O estado em que se encontra o telhado coloca em risco a integridade física do A., que pernoita em casa da sua irmã sempre que o tempo piora.

O A. não tem outra habitação, nem meios financeiros para conseguir arrendar outro imóvel.

O R. sabe em que estado se encontra o imóvel.

Regularmente citado, o R.

contestou, por excepção (invocando abuso de direito do A.) e por impugnação, e termina propugnando pela procedência da excepção inominada, com absolvição do R. do pedido.

O A.

respondeu à matéria da excepção, propugnando pela improcedência da excepção alegada.

Após demais processado, foi proferida sentença que julgou improcedente a excepção de abuso de direito e procedente a acção, e, em consequência, condenou o R. a proceder a obras de substituição do telhado do imóvel sito na Rua..., nº..., Lousa.

Não se conformando com a decisão, dela apelou o R., tendo no final das respectivas alegações formulado as seguintes conclusões, que se reproduzem: 1ª-O Apelante aceitou no processo, que o locado necessitava de obras.

  1. -A douta sentença recorrida, na fundamentação de facto, nada refere sobre a alegada incapacidade financeira do Réu para executar tais obras, não só por não ter herdado dinheiro, como também por não o ter seu.

  2. -Há desigualdade de tratamento na matéria alegada pelas partes quanto às respectivas situações financeiras, na medida em que apenas a do A. foi valorada, verificando-se omissão de pronúncia quanto a facto relevante para a decisão da causa.

  3. -O valor de rendas pagas pelo A. e seus pais desde o início do arrendamento, há cerca de 55 anos, é de € 5.749,50.
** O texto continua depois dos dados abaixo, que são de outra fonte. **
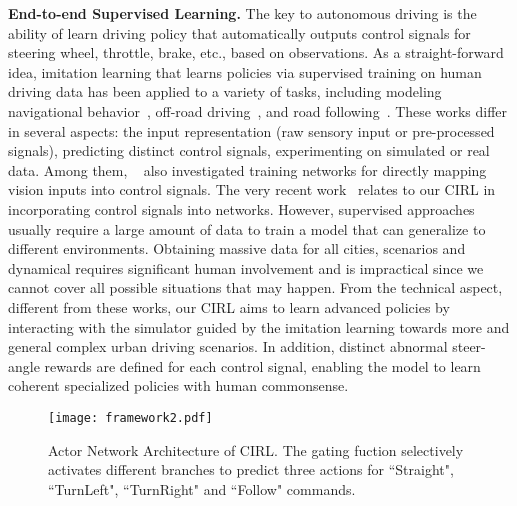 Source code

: \documentclass[runningheads]{llncs}
\begin{document}
\textbf{End-to-end Supervised Learning.} The key to autonomous driving is the ability of learn driving policy that automatically outputs control signals for steering wheel, throttle, brake, etc., based on observations. As a straight-forward idea, imitation learning that learns policies via supervised training on human driving data has been applied to a variety of tasks,
including modeling navigational behavior~\cite{ziebart2008navigate}, off-road driving~\cite{muller2006off,silver2010learning}, and road following~\cite{xu2017end,bojarski2016end,pomerleau1989alvinn,zhang2017query,codevilla2017end}. These works differ in several aspects: the input representation (raw sensory input or pre-processed signals), predicting distinct control signals, experimenting on simulated or real data. Among them, ~\cite{pomerleau1989alvinn,muller2006off,codevilla2017end,bojarski2016end} also investigated training networks for directly mapping vision inputs into control signals. The very recent work~\cite{codevilla2017end} relates to our CIRL in incorporating control signals into networks. However, supervised approaches usually require a
large amount of data to train a model that can generalize to different environments. Obtaining massive data for all cities, scenarios and dynamical requires significant human involvement and is impractical since we cannot cover all possible situations that may happen. From the technical aspect, different from these works, our CIRL aims to learn advanced policies by interacting with the simulator guided by the imitation learning towards more and general complex urban driving scenarios. In addition, distinct abnormal steer-angle rewards are defined for each control signal, enabling the
model to learn coherent specialized policies with human commonsense.

\begin{figure*}[!tp]
        \begin{center}
    \texttt{[image: framework2.pdf]}\vspace{-3mm}
            \caption{Actor Network Architecture of CIRL. The gating fuction selectively activates different branches to predict three actions for ``Straight", ``TurnLeft", ``TurnRight" and ``Follow" commands. }\vspace{-7mm} 
            \label{fig:actor}
        \end{center}
    \end{figure*}
\end{document}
  4. -O valor do IMI pago pelo Réu relativamente ao ano de 2013, foi de € 99,72 e o valor de rendas recebidas do A. no mesmo ano, foi de € 110,76.

  5. -O valor orçado para as obras de substituição do telhado ascende a € 20.910,00, incluindo IVA à taxa de 23%.

  6. -O valor da renda mensal paga pelo A., ora Apelado, é de € 9,23 (nove euros e vinte e três cêntimos).

  7. -O valor orçado para as obras corresponde a 2265 ( dois mil, duzentos e sessenta e cinco) meses de renda, ou seja, a mais de 188 (cento e oitenta e oito ) anos.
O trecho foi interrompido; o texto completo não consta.